Доктор Плениш чувствовал, что в них воплощены мощь и темпы нашего века, и отсюда легко рождалось ощущение, будто он сам их построил. Он уже слышал голос некоего оратора, может быть, сладкоречивого профессора Кэмпиона:

«…высокая честь представить вам доктора Плениша, ибо он больше чем кто-либо другой из наших современников оказал влияние не только на политическую философию, но и на реконструкцию своего родного города Нью-Йорка, где с незапамятных времен проживали его предки. И благородные очертания старинных дворцов, в одном из которых работает многотысячный персонал ДДД, и продуманные обтекаемые формы зданий нового архитектурного стиля, ныне широко известного под названием Пленишевского, или нео-Франк-Ллойд — Райт…»

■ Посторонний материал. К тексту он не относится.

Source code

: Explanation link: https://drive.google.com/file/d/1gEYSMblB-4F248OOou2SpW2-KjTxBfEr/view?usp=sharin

Доктор догрезил свою блаженную грезу и вернулся к делам и к попечениям Бонни Попик, подвижной двадцативосьмилетней особы, которая так умела ценить его юмор, что порою смеялась, даже когда он не имел в виду сказать что-нибудь смешное. Войдя в кабинет, он застал ее со щеткой в руке: она чистила его пальто и шляпу; потом она поправила стеклянный щиток вентилятора на дальнем окне кабинета.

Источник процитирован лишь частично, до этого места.